Limits to growth 1

In mathematical/practical investigations it is often useful to create a standardized equation through suitable rescaling.The most obvious rescaling here is to scale the \(n_t\) dependent variable relative to \(n_{+\infty}\). Such a rescaling could affect the parameters in the related logistic equation.

Let us define \(n_{st}=n_t/n_{+\infty}\). Substituting \(n_t=n_{st}n_{+\infty}\) in the logistic equation \(n_{s(t+1)}n_{+\infty}=(k_0-k'n_{st}n_{+\infty})n_{st}n_{+\infty}\implies n_{s(t+1)}=(k_0-k'n_{st}n_{+\infty})n_{st}\).

We can read off the rescaled parameters: \(k_{s0}=k_0,k_s'=k'n_{+\infty}\). But if we consider the definition \(n_{+\infty}=(k_0-1)/k'\), \(k_s'=k_0-1\). The scaled logistic now just has one parameter: \(n_{s(t+1)}=(k_0-(k_0-1)n_{st})n_{st}\). The rescaling has gobbled up \(k'\). The new parameters give \(n_{s+\infty}=1\) by design.

The next rescaling is a lot more ticklish. Up to now we have taken the time steps to be 1. The nuts behaviour we noted on the previous page is intimately connected with the discrete time used. When we take a continuum model for the time, the behaviour is much better controlled — and less interesting.
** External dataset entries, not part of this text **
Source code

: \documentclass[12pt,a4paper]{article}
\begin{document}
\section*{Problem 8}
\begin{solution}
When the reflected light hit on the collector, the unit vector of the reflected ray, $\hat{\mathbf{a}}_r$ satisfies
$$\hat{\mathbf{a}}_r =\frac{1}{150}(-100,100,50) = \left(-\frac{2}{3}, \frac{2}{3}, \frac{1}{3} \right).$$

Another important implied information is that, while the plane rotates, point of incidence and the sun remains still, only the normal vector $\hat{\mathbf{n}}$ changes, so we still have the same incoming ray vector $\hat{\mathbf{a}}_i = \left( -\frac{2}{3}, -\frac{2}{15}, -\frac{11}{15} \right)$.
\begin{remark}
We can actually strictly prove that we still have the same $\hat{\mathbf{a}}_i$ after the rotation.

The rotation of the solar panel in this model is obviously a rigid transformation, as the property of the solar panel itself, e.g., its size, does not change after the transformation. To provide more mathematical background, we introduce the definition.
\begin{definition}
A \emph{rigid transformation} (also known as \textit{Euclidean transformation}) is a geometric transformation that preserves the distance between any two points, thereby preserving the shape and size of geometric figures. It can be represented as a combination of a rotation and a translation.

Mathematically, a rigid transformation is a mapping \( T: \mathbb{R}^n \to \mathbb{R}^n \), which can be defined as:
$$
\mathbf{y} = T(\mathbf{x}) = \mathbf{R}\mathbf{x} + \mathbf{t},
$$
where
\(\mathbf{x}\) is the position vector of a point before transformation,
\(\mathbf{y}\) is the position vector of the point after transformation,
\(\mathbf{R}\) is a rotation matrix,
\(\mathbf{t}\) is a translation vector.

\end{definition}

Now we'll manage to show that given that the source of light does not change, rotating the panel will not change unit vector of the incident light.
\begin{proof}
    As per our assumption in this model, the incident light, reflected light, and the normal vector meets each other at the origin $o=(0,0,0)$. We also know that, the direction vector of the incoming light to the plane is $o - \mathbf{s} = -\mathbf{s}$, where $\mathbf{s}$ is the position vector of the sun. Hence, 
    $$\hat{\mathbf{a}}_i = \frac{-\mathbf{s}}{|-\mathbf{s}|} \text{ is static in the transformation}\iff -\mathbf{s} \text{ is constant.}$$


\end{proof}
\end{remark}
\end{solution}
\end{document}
We might say: “But time IS continuous. Why bother with a discrete time at all?” Personally I have a wide range of responses to such an attitude, not all of them fit for publication. But how do we know time is continuous? I can imagine practical models where discrete time provides a better description of reality: for example, there are yearly effects on the way the world economy works in terms of farming, distribution, retail, etc. One thing that used to drive me mad was looking at economic reports that compared quarter year performance to the previous quarter rather than the same quarter in the previous year. Everyone knows (or should) that there is increased retail activity in the month of December in historically Christian countries (and in others that have been influenced by colonial incursions and neocolonial domination). This increase is prepared for upstream in the supply chain (design, tooling, production and so on) at different parts of the year.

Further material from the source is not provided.